Cases of JEB with congenital pyloric atresia and, more rarely, of other portions of the gastrointestinal tract, have been described in the literature. With extensive bare areas or areas of crusting, strict care must be taken.

Epidermolysis bullosa simplex Dowling-Meara due to an arginine to cysteine substitution in exon 1 of keratin Topical or systemic antibiotics may be used for sumples periods following established criteria to avoid bacterial resistance and sensitization. New therapeutic strategies have been developed to treat RDEB, such as gene therapy, bone marrow stem cell transplantation and recombinant protein infusion.

A new clinical perspective of corneal dystrophies through molecular genetics.

Molecular Genetics of Epidermolysis Bullosa

Electron microscopy EM is simppes the gold standard in the diagnosis of Herlitz JEB, even though it simpples some limitations. As mentioned above, CK 6 and CK 16 are expressed in the epidermis in situations where hyperproliferation occurs, such as in psoriasis and in epithelial tumors, for which it has also been denominated hyperproliferative CK.


Alopecia in epidermolysis bullosa.
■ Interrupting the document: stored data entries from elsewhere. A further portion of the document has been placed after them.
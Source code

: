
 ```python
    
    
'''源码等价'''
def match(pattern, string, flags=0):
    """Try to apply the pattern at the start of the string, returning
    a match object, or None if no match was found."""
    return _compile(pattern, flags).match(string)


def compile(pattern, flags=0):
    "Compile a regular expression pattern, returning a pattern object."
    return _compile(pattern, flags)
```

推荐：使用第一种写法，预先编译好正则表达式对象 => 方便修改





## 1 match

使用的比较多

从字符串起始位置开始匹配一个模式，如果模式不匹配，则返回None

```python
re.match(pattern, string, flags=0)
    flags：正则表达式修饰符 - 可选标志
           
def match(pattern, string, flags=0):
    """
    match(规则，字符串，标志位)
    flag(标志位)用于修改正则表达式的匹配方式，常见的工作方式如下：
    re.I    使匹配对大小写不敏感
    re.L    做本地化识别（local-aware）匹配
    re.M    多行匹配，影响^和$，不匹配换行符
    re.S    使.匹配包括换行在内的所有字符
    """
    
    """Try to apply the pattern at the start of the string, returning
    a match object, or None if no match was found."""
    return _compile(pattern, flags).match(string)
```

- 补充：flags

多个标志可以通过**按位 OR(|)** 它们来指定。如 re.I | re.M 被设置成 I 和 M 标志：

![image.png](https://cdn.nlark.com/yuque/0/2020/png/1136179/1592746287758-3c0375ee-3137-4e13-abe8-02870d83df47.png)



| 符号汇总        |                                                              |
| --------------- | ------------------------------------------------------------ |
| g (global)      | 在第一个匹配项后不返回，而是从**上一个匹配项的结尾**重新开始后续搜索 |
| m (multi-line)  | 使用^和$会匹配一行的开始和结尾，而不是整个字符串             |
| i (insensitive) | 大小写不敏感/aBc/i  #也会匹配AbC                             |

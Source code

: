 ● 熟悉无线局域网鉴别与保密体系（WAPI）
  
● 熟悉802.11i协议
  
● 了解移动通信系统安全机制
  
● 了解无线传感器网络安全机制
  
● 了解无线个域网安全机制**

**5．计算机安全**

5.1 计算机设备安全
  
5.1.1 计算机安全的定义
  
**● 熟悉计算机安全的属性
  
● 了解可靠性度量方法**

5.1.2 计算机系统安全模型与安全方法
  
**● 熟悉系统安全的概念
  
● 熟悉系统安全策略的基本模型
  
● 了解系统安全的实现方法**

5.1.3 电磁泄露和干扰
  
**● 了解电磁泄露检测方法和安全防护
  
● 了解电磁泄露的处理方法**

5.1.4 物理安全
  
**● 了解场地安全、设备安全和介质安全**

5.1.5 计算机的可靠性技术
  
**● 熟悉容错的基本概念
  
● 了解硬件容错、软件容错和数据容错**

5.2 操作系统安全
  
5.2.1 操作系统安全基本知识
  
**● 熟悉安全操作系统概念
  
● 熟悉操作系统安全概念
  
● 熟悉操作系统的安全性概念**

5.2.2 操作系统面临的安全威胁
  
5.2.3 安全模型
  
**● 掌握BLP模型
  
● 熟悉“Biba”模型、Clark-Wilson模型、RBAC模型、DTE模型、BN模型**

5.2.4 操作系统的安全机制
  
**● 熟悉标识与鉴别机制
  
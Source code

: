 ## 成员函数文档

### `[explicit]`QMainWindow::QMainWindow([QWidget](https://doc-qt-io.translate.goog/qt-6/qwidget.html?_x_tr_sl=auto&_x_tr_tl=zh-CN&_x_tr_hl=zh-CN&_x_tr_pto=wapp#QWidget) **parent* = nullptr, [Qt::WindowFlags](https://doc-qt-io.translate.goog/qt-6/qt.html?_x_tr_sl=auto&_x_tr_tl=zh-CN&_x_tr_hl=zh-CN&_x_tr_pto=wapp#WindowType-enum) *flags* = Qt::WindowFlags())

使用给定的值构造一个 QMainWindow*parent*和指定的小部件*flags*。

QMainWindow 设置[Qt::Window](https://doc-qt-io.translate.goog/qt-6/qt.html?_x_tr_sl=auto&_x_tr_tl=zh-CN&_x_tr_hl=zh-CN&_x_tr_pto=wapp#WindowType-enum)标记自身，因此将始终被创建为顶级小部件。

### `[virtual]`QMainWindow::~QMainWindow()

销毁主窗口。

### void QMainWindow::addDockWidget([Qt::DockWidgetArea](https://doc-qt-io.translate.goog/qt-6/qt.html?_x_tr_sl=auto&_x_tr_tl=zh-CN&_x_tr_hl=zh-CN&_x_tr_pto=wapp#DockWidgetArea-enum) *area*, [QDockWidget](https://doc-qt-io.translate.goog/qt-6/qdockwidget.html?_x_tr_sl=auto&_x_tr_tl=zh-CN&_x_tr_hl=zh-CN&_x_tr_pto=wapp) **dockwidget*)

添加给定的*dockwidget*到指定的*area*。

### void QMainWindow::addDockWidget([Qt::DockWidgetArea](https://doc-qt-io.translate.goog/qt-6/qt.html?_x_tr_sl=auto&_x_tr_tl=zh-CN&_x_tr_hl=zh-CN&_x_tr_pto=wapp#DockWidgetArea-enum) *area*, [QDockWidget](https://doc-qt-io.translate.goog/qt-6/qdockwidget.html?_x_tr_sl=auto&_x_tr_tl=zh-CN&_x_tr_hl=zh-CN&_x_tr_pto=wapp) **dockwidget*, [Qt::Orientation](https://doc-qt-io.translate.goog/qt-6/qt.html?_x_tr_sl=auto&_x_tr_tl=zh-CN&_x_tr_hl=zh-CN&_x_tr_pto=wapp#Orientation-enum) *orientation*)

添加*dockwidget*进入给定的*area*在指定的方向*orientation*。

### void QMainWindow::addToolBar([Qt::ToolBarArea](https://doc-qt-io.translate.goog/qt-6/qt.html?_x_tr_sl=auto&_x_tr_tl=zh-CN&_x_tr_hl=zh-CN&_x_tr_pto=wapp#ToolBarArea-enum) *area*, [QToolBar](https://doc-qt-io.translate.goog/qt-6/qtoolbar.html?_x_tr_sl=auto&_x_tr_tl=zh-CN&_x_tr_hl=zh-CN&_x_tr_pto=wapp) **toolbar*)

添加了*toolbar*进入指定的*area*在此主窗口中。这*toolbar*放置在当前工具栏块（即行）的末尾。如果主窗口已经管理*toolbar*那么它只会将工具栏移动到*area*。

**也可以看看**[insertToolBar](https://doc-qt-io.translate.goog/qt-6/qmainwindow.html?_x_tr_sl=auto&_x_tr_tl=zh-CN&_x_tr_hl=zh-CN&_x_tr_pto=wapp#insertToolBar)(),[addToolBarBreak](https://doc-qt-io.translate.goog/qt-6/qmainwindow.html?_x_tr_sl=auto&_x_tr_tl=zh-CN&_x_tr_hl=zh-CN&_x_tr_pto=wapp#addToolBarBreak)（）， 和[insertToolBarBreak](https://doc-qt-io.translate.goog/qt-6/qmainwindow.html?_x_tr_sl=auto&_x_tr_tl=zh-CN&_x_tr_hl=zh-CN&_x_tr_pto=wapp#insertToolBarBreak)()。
Acta Derm Venereol Stockh ; Pulkkinen L, Uitto J. Quality-of-life measurement in blistering diseases.

Silicone epider,olise is the most complete and effective type of coverage in the healing process, offering protection, fluid absorption, hydration of the lesions, and antimicrobial properties when combined with additives such as silver. However, the converse is not true. Although the disease is described as precociously fatal, some individuals with milder symptoms can survive during childhood.

Epidermólise bolhosa hereditária: aspectos clínicos e terapêuticos

In the epidermis, for instance, they can have a basal expression Figure 2 – CK 5 and 14 – or suprabasal – CK 1 and As genetic differentiation is not available in most Brazilian cities, subtypes are usually distinguished by immunological and ultra-structural analysis. J Am Acad Dermatol ; The “boxing glove hands” can be temporarily improved with surgical procedures.

Matrix Biol ; Malabsorptive syndrome may be secondary to denudation of the small bowel mucosa.